EXERCISE DESCRIPTION:
Throughout the material below, count the lines that include the string "item", then report only the resulting number.
START DATA RECORDS
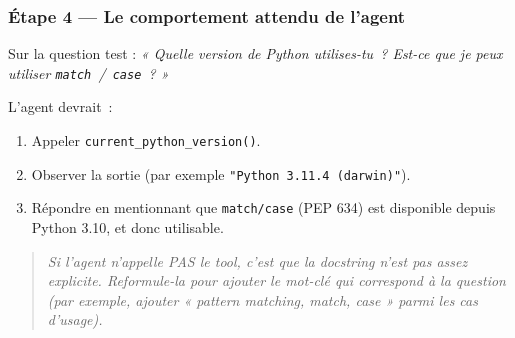 \documentclass[11pt,a4paper]{article}
\begin{document}
\subsubsection*{Étape 4 — Le comportement attendu de l'agent}

Sur la question test :
\emph{« Quelle version de Python utilises-tu~? Est-ce que je peux
utiliser \texttt{match}~/~\texttt{case}~? »}

L'agent devrait~:
\begin{enumerate}[leftmargin=*]
  \item Appeler \texttt{current\_python\_version()}.
  \item Observer la sortie (par exemple \texttt{"Python 3.11.4 (darwin)"}).
  \item Répondre en mentionnant que \texttt{match/case} (PEP 634) est
        disponible depuis Python 3.10, et donc utilisable.
\end{enumerate}

\begin{quote}\itshape
Si l'agent n'appelle PAS le tool, c'est que la docstring n'est pas
assez explicite. Reformule-la pour ajouter le mot-clé qui correspond à
la question (par exemple, ajouter « pattern matching, match, case »
parmi les cas d'usage).
\end{quote}
\end{document}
END DATA RECORDS
REPLY:
3